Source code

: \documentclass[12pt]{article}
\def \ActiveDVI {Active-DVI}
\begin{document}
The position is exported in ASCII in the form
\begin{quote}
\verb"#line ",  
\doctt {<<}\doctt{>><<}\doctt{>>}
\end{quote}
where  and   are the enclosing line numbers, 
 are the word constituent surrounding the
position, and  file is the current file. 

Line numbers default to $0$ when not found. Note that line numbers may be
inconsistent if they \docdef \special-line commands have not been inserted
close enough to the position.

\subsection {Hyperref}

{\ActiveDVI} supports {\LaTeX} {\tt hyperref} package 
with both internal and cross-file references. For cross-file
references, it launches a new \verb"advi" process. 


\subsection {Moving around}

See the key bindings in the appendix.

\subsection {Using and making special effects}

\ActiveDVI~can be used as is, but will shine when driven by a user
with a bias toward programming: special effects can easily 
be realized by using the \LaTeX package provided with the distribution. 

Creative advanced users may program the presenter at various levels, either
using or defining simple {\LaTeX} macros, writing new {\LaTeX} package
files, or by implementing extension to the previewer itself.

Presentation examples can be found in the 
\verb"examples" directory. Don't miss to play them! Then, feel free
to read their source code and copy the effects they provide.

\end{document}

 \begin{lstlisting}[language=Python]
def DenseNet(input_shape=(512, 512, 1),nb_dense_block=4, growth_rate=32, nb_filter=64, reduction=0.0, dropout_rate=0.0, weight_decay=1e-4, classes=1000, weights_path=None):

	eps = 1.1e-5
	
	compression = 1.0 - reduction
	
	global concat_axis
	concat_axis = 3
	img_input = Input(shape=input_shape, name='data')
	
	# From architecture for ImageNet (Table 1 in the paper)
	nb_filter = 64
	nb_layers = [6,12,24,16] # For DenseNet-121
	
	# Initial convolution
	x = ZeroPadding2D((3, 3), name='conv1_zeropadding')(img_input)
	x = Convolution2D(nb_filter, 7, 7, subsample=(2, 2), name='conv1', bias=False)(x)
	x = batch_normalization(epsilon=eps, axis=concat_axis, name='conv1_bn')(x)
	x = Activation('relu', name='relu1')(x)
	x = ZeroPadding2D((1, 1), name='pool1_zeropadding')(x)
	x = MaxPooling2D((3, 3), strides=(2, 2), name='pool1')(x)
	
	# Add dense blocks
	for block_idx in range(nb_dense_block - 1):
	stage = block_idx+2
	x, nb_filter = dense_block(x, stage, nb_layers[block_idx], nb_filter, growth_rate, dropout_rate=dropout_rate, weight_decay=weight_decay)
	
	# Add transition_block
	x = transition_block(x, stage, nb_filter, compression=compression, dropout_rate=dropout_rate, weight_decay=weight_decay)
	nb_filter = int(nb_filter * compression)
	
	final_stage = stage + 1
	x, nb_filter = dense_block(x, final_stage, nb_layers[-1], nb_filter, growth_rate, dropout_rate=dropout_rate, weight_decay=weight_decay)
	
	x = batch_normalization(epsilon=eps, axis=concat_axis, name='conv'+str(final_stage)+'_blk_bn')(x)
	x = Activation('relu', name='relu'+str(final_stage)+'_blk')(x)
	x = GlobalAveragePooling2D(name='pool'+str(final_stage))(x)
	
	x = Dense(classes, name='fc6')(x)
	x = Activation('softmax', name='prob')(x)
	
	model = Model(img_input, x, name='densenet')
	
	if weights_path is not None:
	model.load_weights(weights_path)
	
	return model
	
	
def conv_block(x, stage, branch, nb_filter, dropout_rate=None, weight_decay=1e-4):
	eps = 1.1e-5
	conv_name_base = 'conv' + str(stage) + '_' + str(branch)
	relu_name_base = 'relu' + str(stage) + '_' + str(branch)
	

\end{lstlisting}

------------------------------------------------

Your answer must be the lines from the one containing "relu_name_base = 'relu'" through the last line of the entries, copied exactly, with no other lines.

> **RESPONSE**:
	relu_name_base = 'relu' + str(stage) + '_' + str(branch)
	

\end{lstlisting}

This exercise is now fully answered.